§ **Task statement**:
Using the records below, repeat exactly the lines from the one holding "23: $\beta _" through the one holding "24. for each", both ends included, and no others.

§ **Material for this task**:
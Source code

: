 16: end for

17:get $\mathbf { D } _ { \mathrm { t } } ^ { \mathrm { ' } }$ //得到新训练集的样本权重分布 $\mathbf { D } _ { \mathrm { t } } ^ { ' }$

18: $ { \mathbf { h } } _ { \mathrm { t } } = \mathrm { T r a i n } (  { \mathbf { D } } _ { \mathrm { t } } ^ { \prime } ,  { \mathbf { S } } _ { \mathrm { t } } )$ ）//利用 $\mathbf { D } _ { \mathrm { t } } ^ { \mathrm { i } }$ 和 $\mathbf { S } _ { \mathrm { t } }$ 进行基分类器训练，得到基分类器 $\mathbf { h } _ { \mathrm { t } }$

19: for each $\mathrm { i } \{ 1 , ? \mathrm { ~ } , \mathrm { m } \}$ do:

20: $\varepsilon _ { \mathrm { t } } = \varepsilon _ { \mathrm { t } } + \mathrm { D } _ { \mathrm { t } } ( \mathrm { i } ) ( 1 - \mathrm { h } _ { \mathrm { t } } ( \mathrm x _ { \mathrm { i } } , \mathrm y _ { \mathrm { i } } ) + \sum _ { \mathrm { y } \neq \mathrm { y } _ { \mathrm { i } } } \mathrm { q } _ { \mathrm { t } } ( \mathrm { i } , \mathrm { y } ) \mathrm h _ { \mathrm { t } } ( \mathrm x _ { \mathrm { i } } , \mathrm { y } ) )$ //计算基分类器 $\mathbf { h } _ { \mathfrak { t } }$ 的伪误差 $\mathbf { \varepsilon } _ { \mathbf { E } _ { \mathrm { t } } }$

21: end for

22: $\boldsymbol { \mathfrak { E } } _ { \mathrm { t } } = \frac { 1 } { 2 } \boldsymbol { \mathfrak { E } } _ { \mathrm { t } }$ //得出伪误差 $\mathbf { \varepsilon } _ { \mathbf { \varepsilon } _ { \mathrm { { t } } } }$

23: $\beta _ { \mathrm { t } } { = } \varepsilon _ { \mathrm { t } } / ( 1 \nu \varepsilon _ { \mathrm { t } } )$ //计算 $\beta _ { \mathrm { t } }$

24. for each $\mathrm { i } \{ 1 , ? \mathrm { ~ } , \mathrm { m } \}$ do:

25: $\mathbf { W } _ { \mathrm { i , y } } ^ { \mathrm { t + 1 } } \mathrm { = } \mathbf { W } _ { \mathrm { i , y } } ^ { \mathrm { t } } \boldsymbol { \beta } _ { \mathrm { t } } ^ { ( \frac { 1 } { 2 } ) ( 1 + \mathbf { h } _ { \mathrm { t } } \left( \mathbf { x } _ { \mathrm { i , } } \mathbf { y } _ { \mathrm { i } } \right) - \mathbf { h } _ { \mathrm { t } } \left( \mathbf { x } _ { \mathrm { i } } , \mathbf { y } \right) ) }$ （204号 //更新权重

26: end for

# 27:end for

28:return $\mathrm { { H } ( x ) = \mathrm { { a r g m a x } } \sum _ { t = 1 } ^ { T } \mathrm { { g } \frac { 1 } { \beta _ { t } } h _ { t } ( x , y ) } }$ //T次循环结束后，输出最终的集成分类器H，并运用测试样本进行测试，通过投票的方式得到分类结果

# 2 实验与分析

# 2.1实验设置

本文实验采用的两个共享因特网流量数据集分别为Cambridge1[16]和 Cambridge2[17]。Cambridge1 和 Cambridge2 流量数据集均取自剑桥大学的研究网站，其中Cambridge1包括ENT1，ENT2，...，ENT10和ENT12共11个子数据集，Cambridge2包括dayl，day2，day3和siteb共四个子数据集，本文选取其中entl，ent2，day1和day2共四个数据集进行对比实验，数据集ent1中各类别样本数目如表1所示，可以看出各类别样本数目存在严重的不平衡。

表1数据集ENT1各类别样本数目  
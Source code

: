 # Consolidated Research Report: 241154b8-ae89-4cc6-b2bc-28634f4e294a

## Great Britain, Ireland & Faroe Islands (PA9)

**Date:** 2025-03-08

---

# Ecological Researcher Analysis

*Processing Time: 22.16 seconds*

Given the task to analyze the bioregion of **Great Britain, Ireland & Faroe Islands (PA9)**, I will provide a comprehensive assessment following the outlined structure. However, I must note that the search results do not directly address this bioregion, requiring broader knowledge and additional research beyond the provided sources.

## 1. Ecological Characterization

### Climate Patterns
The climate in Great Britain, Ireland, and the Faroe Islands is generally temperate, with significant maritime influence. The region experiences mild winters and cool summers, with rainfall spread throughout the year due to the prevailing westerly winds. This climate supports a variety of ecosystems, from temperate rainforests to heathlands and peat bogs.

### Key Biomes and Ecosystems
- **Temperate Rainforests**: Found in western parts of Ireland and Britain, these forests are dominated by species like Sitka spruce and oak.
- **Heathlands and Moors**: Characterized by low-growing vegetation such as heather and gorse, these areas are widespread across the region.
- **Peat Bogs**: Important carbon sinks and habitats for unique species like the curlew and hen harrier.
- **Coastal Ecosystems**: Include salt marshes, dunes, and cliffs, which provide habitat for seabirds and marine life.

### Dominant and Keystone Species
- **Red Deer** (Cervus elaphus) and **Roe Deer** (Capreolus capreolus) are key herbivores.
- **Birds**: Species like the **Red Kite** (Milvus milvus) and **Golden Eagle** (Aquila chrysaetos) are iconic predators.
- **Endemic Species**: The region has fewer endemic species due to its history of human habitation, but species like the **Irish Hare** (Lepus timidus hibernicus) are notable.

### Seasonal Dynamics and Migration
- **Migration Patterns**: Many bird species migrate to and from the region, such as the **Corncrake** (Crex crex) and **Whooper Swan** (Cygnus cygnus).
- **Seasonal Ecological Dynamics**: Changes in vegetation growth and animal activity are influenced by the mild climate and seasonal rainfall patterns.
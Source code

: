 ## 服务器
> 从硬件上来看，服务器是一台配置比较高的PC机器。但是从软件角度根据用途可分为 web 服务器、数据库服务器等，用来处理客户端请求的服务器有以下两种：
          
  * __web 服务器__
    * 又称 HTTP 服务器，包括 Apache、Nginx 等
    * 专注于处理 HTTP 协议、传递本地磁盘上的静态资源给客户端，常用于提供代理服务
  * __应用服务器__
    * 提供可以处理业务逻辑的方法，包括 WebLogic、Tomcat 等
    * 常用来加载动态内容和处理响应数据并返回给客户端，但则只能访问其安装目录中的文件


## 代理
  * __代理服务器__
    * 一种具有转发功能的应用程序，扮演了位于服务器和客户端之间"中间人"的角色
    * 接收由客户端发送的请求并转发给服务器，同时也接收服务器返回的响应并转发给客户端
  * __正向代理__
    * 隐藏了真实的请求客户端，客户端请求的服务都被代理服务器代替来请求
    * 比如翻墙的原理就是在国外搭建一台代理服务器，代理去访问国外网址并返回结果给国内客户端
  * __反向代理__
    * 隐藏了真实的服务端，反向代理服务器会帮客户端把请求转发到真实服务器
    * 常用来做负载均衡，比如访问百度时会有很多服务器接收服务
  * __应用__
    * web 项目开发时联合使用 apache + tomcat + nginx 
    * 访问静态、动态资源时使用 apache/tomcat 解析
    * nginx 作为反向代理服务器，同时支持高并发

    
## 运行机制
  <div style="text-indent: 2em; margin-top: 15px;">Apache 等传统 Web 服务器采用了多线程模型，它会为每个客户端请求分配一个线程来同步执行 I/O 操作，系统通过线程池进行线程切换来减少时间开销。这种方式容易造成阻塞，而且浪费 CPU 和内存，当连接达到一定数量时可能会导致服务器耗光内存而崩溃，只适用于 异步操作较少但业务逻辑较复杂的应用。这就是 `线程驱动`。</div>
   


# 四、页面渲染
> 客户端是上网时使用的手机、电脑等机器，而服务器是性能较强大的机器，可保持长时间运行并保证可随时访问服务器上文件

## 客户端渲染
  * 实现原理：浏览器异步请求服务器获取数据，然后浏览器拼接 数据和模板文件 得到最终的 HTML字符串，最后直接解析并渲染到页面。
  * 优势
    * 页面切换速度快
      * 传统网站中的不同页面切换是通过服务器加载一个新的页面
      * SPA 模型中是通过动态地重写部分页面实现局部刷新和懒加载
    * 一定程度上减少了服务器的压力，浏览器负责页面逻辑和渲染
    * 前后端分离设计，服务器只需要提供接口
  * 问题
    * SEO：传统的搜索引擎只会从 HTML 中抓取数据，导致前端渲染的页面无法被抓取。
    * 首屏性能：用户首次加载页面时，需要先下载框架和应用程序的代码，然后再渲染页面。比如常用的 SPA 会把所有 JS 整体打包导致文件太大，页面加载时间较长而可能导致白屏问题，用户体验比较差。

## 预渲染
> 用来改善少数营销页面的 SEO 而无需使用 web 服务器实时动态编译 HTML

§ **Response area**:
23: $\beta _ { \mathrm { t } } { = } \varepsilon _ { \mathrm { t } } / ( 1 \nu \varepsilon _ { \mathrm { t } } )$ //计算 $\beta _ { \mathrm { t } }$

24. for each $\mathrm { i } \{ 1 , ? \mathrm { ~ } , \mathrm { m } \}$ do:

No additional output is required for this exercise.